“Captain Ramirez alive, and wealthy, and within cannon-shot?”
“If Captain Ramirez be not, there’s one that will answer just as well, although he has dropped a former title, and taken the plainer one of Hartley.”
“Come, captain, no riddles, if you please; we’re plain seamen, and can only understand a plain story. If Ramirez is alive, and as you have described him, why, all you said against him must be true. Men neither come back from the grwe, nor do they pick up doubloons in the woods, like hiccory nuts.
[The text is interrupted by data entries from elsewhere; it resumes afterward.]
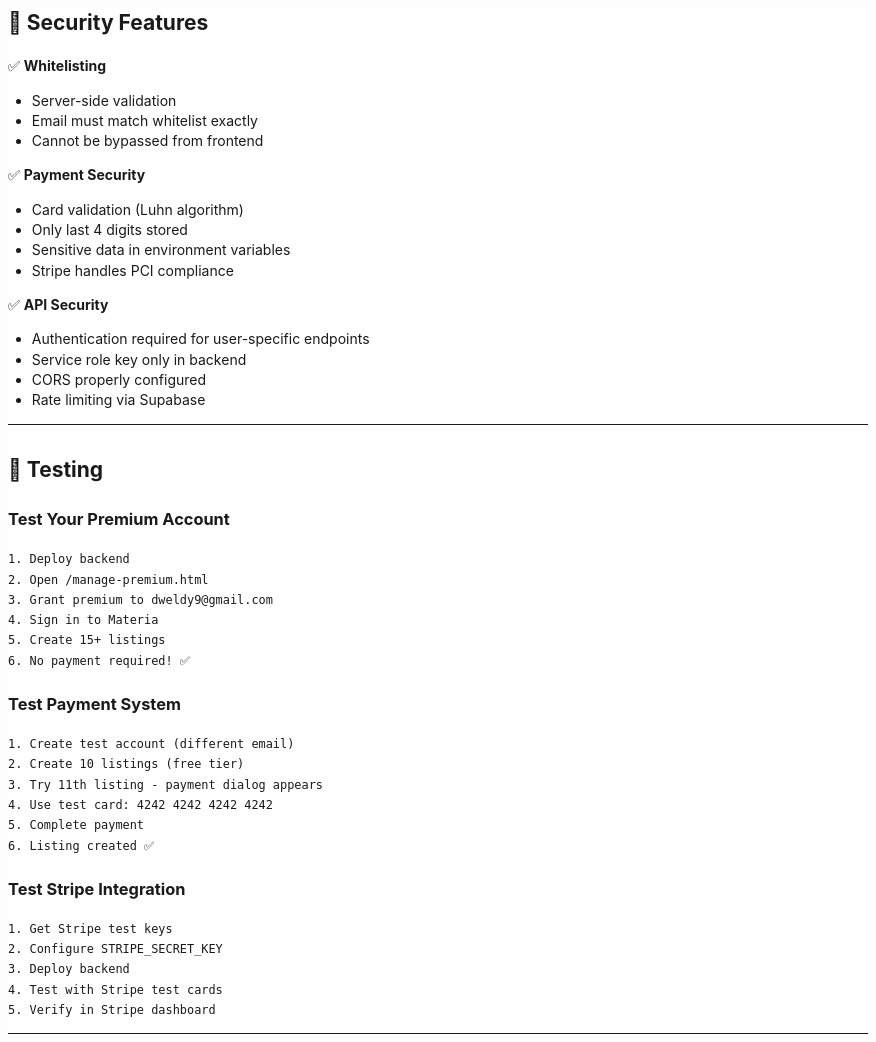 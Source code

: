 ## 🔐 Security Features

✅ **Whitelisting**
- Server-side validation
- Email must match whitelist exactly
- Cannot be bypassed from frontend

✅ **Payment Security**
- Card validation (Luhn algorithm)
- Only last 4 digits stored
- Sensitive data in environment variables
- Stripe handles PCI compliance

✅ **API Security**
- Authentication required for user-specific endpoints
- Service role key only in backend
- CORS properly configured
- Rate limiting via Supabase

---

## 🧪 Testing

### Test Your Premium Account
```
1. Deploy backend
2. Open /manage-premium.html
3. Grant premium to dweldy9@gmail.com
4. Sign in to Materia
5. Create 15+ listings
6. No payment required! ✅
```

### Test Payment System
```
1. Create test account (different email)
2. Create 10 listings (free tier)
3. Try 11th listing - payment dialog appears
4. Use test card: 4242 4242 4242 4242
5. Complete payment
6. Listing created ✅
```

### Test Stripe Integration
```
1. Get Stripe test keys
2. Configure STRIPE_SECRET_KEY
3. Deploy backend
4. Test with Stripe test cards
5. Verify in Stripe dashboard
```

---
If your tale be true, Ramirez is a traitor and a rogue; and, were there no other hand to do the job, I’d row a hundred leagues for the mere pleasure of cutting the throat of scoundrel that sold us all.”
“Juan, the right pluck is in thee still,” returned Gaspard, with a smile of demoniac satisfaction. “What say ye all, lads?”
“Why, that he who wouldn’t do as honest Juan says, has no manhood in him,” responded a rover.
“Come, pass the good liquor round, and then for booty and revenge!” From hand to hand the runlet passed, until the contents were drained to the very bottom. Maddened by ardent spirits, burning under the belief of having been betrayed, and excited by the hope of plunder, the ferocious band prepared for violence and bloodshed. Their arms were examined; the simple plan of attack explained by the ruffian leader, who had already reconnoitred the dwelling of his intended victim; the boat was carefully drawn up, and hidden in the tall reeds which fringed the river’s bank; water carried from the stream, and flung on the red embers of the fire; and, in Indian files, one after another, the ruffians took a narrow path cut through the tangled underwood, and followed their truculent commander.
Did no eye, save that which looks alike on innocence and guilt, observe them? Yes; the slwe, whose canoe they had despoiled, directed by the fire, had traced the marauders, and, concealed in the thick brushwood, overheard their plans of murder. While making their final preparations, the negro glided through the coppice like a snake, and ran, at headlong speed, to alarm his devoted master. He reached the dwelling safely; but it was to alarm, and not to save!
The planter’s country-house was wrapped in night and silence; the lights were extinguished, and the inmates buried in deep repose. From the lord to the serf, all felt the influence of that peaceful hour; and in the woods where he had toiled all day, the negro slept in his wigwam as soundly as his master; for, as the Indian adage goes,
The lightest heart has ever the heaviest eye-lid.”
At that still hour, a dusky figure stole underneath the verandah of the planter’s house, and sought a window in the rear. Twice, he tapped gently on the lattice; the third time, the sound was sharper—and it was heard and answered. To a person within, the negro communicated some intelligence, and the next moment a door was cautiously unclosed, and the late visitor admitted.